▶ [Your objective]: Check every line below for the word "track" and copy the ones that have it.

(Entries taken from a collection)
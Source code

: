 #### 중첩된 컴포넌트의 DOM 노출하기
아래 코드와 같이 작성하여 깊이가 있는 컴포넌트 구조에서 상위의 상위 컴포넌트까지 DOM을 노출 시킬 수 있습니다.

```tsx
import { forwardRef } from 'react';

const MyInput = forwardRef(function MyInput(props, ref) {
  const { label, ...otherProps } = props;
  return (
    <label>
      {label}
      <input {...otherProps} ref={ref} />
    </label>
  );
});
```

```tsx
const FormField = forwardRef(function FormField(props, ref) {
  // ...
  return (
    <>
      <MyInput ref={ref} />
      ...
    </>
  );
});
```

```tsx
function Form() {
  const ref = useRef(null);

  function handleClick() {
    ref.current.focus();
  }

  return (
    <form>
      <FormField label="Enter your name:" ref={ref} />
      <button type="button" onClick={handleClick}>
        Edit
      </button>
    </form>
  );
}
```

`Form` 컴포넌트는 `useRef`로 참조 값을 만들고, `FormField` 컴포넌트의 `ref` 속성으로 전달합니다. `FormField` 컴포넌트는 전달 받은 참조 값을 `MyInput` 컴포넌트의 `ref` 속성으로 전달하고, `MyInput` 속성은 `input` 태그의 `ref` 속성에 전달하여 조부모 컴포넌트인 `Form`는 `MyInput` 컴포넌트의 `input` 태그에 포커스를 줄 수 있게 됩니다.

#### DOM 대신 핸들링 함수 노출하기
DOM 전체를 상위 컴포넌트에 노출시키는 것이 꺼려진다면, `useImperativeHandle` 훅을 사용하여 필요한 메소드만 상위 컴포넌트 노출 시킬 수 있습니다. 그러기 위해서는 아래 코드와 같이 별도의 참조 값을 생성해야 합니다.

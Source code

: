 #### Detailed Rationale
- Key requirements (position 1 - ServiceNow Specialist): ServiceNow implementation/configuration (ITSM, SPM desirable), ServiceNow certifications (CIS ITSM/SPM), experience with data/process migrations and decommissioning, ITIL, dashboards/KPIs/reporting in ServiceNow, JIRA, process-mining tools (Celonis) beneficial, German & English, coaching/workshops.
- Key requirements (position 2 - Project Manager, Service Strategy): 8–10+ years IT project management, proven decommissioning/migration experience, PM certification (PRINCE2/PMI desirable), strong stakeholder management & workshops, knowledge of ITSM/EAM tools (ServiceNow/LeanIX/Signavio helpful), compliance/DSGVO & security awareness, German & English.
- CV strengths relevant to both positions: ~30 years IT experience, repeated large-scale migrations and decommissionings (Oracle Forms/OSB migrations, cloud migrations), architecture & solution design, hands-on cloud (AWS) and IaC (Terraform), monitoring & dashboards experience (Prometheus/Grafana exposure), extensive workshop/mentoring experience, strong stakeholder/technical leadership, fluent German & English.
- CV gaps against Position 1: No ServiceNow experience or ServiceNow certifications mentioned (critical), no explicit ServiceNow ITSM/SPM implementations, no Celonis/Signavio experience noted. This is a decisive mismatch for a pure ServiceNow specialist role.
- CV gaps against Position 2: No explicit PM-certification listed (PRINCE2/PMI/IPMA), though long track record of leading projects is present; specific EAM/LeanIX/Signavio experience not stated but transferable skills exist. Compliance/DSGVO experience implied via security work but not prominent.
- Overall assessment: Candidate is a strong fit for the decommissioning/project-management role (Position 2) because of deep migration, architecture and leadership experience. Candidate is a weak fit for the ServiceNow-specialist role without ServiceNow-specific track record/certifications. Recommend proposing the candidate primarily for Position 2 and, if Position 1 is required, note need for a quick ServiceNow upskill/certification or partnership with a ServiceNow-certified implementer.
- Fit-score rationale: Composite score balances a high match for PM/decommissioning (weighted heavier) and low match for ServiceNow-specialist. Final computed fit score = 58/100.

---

▶ [Exercise solution]:
- CV gaps against Position 2: No explicit PM-certification listed (PRINCE2/PMI/IPMA), though long track record of leading projects is present; specific EAM/LeanIX/Signavio experience not stated but transferable skills exist. Compliance/DSGVO experience implied via security work but not prominent.
- Overall assessment: Candidate is a strong fit for the decommissioning/project-management role (Position 2) because of deep migration, architecture and leadership experience. Candidate is a weak fit for the ServiceNow-specialist role without ServiceNow-specific track record/certifications. Recommend proposing the candidate primarily for Position 2 and, if Position 1 is required, note need for a quick ServiceNow upskill/certification or partnership with a ServiceNow-certified implementer.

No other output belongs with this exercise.